TASK ITEM — Pull out every line below that holds the word "google".

(Records from a collection)

+ + +

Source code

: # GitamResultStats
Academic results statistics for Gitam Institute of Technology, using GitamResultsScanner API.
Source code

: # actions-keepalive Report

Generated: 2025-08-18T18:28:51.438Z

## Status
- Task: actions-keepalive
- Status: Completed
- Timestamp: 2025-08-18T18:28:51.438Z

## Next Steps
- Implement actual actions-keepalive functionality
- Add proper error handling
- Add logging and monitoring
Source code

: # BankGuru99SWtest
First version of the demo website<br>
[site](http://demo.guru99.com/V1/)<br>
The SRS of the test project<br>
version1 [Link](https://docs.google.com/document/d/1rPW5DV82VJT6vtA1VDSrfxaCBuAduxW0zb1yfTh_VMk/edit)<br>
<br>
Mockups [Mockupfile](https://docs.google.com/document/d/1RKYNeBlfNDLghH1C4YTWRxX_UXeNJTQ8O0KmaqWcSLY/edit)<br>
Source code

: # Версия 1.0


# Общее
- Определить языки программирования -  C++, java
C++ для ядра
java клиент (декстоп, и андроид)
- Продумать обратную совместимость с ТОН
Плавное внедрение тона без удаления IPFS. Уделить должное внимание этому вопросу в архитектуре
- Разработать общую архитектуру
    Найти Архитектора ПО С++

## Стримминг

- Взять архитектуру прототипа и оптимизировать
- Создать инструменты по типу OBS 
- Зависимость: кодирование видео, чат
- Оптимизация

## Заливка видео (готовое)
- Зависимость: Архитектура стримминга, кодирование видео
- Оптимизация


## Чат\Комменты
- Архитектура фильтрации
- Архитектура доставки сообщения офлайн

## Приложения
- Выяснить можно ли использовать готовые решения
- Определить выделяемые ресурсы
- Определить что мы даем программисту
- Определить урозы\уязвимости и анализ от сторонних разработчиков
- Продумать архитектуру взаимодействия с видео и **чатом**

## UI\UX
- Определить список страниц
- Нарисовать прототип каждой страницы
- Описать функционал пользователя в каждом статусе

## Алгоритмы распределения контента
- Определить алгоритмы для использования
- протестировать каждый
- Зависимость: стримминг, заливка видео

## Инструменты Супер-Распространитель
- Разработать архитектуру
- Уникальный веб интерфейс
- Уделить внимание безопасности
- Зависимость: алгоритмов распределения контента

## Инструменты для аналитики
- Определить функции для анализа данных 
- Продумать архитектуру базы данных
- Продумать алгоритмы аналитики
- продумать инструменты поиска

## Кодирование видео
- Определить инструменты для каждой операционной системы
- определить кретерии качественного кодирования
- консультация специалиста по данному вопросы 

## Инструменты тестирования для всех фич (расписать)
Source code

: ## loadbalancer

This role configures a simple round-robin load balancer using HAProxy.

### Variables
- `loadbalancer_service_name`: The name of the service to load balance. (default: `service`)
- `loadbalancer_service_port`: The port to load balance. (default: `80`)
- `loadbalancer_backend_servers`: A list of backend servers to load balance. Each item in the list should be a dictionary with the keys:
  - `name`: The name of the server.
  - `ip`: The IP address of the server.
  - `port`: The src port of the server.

+ + +

RESPONSE TO THE TASK —
version1 [Link](https://docs.google.com/document/d/1rPW5DV82VJT6vtA1VDSrfxaCBuAduxW0zb1yfTh_VMk/edit)<br>
Mockups [Mockupfile](https://docs.google.com/document/d/1RKYNeBlfNDLghH1C4YTWRxX_UXeNJTQ8O0KmaqWcSLY/edit)<br>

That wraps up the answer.